Ощущал, да ещё как! Даже современники поверили в это.
Правда, странным образом.
Известный художник-карикатурист Николай Васильев поторопился взять себе псевдоним Ремизов.
Дабы не путали его с писателем, он помечал свои работы весьма причудливо — Ре-Ми. Такой вот музыкальный экспромт.
В 1909 году сей Ре-Ми создал великолепный шарж — «Салон её светлости русской литературы».
Видим тут — разумеется, шаржированных — и Алексея Толстого (на великого Льва Николаевича рука не поднялась!), и Леонида Андреева, и Горького, и Брюсова, и Короленко, да что там говорить — почти четыре десятка наших мастеров пера скучились в «Салоне».
А ведь богата, как богата была в ту пору выдающимися талантами наша литературная нива!.. И не только литературная…
В центре «Салона» — атлетическая фигура Александра Куприна.

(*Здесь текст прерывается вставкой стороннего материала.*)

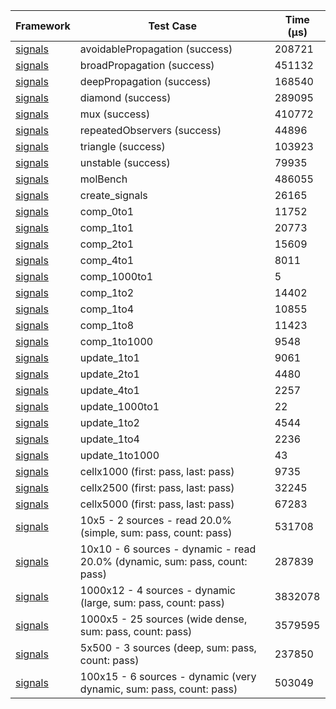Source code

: | Framework | Test Case | Time (μs) |
| --- | --- | --- |
| [signals](https://github.com/rodydavis/signals.dart) | avoidablePropagation (success) | 208721 |
| [signals](https://github.com/rodydavis/signals.dart) | broadPropagation (success) | 451132 |
| [signals](https://github.com/rodydavis/signals.dart) | deepPropagation (success) | 168540 |
| [signals](https://github.com/rodydavis/signals.dart) | diamond (success) | 289095 |
| [signals](https://github.com/rodydavis/signals.dart) | mux (success) | 410772 |
| [signals](https://github.com/rodydavis/signals.dart) | repeatedObservers (success) | 44896 |
| [signals](https://github.com/rodydavis/signals.dart) | triangle (success) | 103923 |
| [signals](https://github.com/rodydavis/signals.dart) | unstable (success) | 79935 |
| [signals](https://github.com/rodydavis/signals.dart) | molBench | 486055 |
| [signals](https://github.com/rodydavis/signals.dart) | create_signals | 26165 |
| [signals](https://github.com/rodydavis/signals.dart) | comp_0to1 | 11752 |
| [signals](https://github.com/rodydavis/signals.dart) | comp_1to1 | 20773 |
| [signals](https://github.com/rodydavis/signals.dart) | comp_2to1 | 15609 |
| [signals](https://github.com/rodydavis/signals.dart) | comp_4to1 | 8011 |
| [signals](https://github.com/rodydavis/signals.dart) | comp_1000to1 | 5 |
| [signals](https://github.com/rodydavis/signals.dart) | comp_1to2 | 14402 |
| [signals](https://github.com/rodydavis/signals.dart) | comp_1to4 | 10855 |
| [signals](https://github.com/rodydavis/signals.dart) | comp_1to8 | 11423 |
| [signals](https://github.com/rodydavis/signals.dart) | comp_1to1000 | 9548 |
| [signals](https://github.com/rodydavis/signals.dart) | update_1to1 | 9061 |
| [signals](https://github.com/rodydavis/signals.dart) | update_2to1 | 4480 |
| [signals](https://github.com/rodydavis/signals.dart) | update_4to1 | 2257 |
| [signals](https://github.com/rodydavis/signals.dart) | update_1000to1 | 22 |
| [signals](https://github.com/rodydavis/signals.dart) | update_1to2 | 4544 |
| [signals](https://github.com/rodydavis/signals.dart) | update_1to4 | 2236 |
| [signals](https://github.com/rodydavis/signals.dart) | update_1to1000 | 43 |
| [signals](https://github.com/rodydavis/signals.dart) | cellx1000 (first: pass, last: pass) | 9735 |
| [signals](https://github.com/rodydavis/signals.dart) | cellx2500 (first: pass, last: pass) | 32245 |
| [signals](https://github.com/rodydavis/signals.dart) | cellx5000 (first: pass, last: pass) | 67283 |
| [signals](https://github.com/rodydavis/signals.dart) | 10x5 - 2 sources - read 20.0% (simple, sum: pass, count: pass) | 531708 |
| [signals](https://github.com/rodydavis/signals.dart) | 10x10 - 6 sources - dynamic - read 20.0% (dynamic, sum: pass, count: pass) | 287839 |
| [signals](https://github.com/rodydavis/signals.dart) | 1000x12 - 4 sources - dynamic (large, sum: pass, count: pass) | 3832078 |
| [signals](https://github.com/rodydavis/signals.dart) | 1000x5 - 25 sources (wide dense, sum: pass, count: pass) | 3579595 |
| [signals](https://github.com/rodydavis/signals.dart) | 5x500 - 3 sources (deep, sum: pass, count: pass) | 237850 |
| [signals](https://github.com/rodydavis/signals.dart) | 100x15 - 6 sources - dynamic (very dynamic, sum: pass, count: pass) | 503049 |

И на ладони левой руки он держит Алексея Ремизова — в виде… в виде… чёртика!..
Чуть ранее в театре Веры Комиссаржевской прошли представления «Бесовского действа» Ремизова. На те спектакли Ре-Ми также откликнулся карикатурой: Ремизова на шесте гордо несёт сам бес — пузатенький, хвостик с кисточкой, и что примечательно — несёт на левой ладони!.. Далась художнику эта левая ладонь… А ну как неспроста!..
Такие вот дела.
Ах, Алексей Михайлович!
Кого-то из нечистых вы обласкали, кого-то сочли приятелем.
Вам поверили, даже зачислили в их когорту.
Но их же тьма-тьмущая, не меряно, не считано.
И зловредов среди них — пропасть.
А ну как вправду — нос к носу — встретится нам нечистый?
Что делать?
Нам-то что делать?
Алексей Михайлович, на помощь!..
И он, Ремизов, поспешает на выручку…
Сказка «Купальские огни».
Самый что ни есть разгар Купальской ночи.
Как водится — дикий шабаш нечисти.
Воинство Князя тьмы безумствует в пляске.
Вот и Яга прискакала на ступе, верховодит, носатая.
«И пошёл хоровод, завертелся…
У! Какою купальскою жутью завеяна пляска!..»
Черт чешет затылок от удовольствия.
Ярится бесовское действо…
И вдруг эти странные, пугающие нечистых звуки, да такие громкие:
— Гуш-гуш!.. Хай-хай!..
Откуда?.. Кто?.. Что всё это значит?!.
А это шумит заплутавший в лесу дед Фалалей.
Понятно, и он в изрядном подпитии, но головы не теряет.
Вот — набрёл на разгулявшихся чертяк.
Набрёл — и не опешил.
Плюет в их сторону, выкрикивая:
— Гуш-гуш!.. Хай-хай!..
Старик знал: бесы, как ладана, боятся этих слов, посему не тронут его, поостерегутся.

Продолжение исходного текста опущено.